Chu Jun-Uk, Moon Inhyuk, Mun Mu-Seong
Korea Orthopedics & Rehabilitation Eng. Center, Incheon, Korea.
Conf Proc IEEE Eng Med Biol Soc. 2006;2006:2417-20. doi: 10.1109/IEMBS.2006.259659.
EMG pattern recognition is essential for the control of a multifunction myoelectric hand. The main goal of this study is to develop an efficient feature projection method for EMG pattern recognition. To this end, we propose a linear supervised feature projection that utilizes linear discriminant analysis (LDA). We first perform wavelet packet transform (WPT) to extract the feature vector from four channel EMG signals. For dimensionality reduction and clustering of the WPT features, the LDA incorporates class information into the learning procedure and finds a linear matrix to maximize the class separability for the projected features. Finally, the multilayer perceptron (MLP) classifies the LDA-reduced features into nine hand motions. To evaluate the performance of LDA for the WPT features, we compare LDA with three other feature projection methods. From a visualization and quantitative comparison, we show that LDA has better performance for the class separability, and the LDA-projected features improve the classification accuracy with a short processing time. We implemented a real-time control system for a multifunction myoelectric hand. In experiment, we show that the proposed method achieves 97.2% recognition accuracy, and that all processes, including the myoelectric hand control, are completed within 97 msec.
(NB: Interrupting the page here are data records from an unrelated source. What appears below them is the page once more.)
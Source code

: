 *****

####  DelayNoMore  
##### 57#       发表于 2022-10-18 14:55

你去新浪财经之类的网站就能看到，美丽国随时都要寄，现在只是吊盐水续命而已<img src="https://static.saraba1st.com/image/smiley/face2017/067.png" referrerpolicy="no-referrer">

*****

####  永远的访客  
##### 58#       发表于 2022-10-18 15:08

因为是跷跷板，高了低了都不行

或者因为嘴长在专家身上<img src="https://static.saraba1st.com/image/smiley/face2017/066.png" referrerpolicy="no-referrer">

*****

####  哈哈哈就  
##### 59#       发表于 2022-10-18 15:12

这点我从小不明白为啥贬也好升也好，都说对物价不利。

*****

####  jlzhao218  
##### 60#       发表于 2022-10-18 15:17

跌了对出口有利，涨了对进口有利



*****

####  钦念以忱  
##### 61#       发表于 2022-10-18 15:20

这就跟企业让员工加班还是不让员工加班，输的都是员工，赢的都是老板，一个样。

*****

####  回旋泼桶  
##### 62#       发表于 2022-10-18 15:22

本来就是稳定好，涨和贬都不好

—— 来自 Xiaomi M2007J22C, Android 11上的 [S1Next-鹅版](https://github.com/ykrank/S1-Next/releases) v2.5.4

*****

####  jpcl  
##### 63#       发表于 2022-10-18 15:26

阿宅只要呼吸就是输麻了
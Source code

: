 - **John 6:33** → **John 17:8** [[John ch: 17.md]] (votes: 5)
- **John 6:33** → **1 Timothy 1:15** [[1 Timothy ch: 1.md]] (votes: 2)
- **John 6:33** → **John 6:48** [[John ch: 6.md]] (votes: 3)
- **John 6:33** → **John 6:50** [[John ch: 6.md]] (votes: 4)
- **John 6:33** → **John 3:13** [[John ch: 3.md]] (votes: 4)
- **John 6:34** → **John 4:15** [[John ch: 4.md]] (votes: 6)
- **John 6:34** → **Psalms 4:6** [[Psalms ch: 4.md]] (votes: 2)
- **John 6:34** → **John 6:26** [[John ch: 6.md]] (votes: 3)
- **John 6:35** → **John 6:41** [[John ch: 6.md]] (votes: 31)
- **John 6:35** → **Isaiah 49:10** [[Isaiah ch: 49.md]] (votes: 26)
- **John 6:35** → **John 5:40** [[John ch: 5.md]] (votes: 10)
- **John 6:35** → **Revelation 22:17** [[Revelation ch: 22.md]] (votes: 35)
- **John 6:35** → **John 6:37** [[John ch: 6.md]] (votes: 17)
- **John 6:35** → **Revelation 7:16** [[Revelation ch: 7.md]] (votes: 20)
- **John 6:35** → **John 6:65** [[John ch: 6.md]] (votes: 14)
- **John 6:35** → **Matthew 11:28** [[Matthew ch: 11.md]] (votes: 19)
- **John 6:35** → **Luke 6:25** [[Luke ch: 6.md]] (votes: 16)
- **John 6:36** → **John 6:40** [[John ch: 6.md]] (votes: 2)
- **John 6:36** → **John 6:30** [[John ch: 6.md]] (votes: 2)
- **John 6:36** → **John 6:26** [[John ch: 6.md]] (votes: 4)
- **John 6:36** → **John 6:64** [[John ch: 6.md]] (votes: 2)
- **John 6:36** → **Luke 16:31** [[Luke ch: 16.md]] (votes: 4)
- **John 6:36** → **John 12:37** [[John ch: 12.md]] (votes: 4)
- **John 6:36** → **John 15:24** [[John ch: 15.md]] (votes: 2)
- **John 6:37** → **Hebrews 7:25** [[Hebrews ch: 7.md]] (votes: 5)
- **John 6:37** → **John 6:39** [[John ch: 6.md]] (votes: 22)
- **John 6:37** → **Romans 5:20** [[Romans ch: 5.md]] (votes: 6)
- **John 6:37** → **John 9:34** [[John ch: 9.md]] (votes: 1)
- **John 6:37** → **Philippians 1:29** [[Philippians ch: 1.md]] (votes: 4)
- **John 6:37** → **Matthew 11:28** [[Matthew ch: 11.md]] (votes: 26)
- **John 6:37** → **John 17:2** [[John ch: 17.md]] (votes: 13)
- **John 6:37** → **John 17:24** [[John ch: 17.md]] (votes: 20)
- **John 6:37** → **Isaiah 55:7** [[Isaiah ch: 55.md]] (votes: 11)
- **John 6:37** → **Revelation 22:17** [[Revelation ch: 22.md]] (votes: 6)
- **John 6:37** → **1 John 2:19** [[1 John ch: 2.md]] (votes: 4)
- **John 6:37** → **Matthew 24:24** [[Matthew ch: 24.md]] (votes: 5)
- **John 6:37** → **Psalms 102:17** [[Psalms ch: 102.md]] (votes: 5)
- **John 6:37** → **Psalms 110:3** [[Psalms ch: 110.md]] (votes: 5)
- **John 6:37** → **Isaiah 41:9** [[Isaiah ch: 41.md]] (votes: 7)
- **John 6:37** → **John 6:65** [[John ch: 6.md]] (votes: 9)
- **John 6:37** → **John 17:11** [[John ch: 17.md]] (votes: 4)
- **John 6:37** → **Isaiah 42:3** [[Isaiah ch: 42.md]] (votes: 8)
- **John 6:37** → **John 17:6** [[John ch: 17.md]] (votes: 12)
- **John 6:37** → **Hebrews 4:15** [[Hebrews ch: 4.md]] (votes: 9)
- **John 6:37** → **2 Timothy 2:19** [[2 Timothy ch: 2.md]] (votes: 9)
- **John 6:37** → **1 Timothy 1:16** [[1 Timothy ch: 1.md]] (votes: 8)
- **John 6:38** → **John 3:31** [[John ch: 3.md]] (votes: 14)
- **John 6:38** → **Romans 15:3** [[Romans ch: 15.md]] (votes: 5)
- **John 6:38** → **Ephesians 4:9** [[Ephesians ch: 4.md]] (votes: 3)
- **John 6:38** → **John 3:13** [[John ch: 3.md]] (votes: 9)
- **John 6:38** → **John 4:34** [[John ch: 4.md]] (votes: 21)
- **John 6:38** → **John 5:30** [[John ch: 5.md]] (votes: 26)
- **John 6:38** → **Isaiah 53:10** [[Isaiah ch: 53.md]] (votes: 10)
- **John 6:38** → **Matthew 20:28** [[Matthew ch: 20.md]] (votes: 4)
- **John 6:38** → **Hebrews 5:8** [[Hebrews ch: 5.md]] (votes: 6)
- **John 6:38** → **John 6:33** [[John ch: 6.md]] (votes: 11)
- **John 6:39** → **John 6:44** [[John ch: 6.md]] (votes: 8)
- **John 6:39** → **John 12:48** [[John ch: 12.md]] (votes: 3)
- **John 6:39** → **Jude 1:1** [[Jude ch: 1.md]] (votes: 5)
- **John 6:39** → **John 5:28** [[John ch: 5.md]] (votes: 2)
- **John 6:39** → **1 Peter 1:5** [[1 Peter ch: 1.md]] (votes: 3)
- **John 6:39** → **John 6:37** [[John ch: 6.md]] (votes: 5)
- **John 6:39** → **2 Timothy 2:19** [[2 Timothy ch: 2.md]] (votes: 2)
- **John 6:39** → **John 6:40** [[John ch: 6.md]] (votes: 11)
肌电图模式识别对于多功能肌电手的控制至关重要。本研究的主要目标是开发一种用于肌电图模式识别的高效特征投影方法。为此,我们提出一种利用线性判别分析(LDA)的线性监督特征投影方法。我们首先执行小波包变换(WPT)以从四通道肌电信号中提取特征向量。为了对WPT特征进行降维和聚类,LDA将类别信息纳入学习过程,并找到一个线性矩阵以最大化投影特征的类别可分离性。最后,多层感知器(MLP)将经LDA降维后的特征分类为九种手部动作。为了评估LDA对WPT特征的性能,我们将LDA与其他三种特征投影方法进行比较。通过可视化和定量比较,我们表明LDA在类别可分离性方面具有更好的性能,并且经LDA投影的特征在较短的处理时间内提高了分类准确率。我们实现了一个用于多功能肌电手的实时控制系统。在实验中,我们表明所提出的方法实现了97.2%的识别准确率,并且包括肌电手控制在内的所有过程都在97毫秒内完成。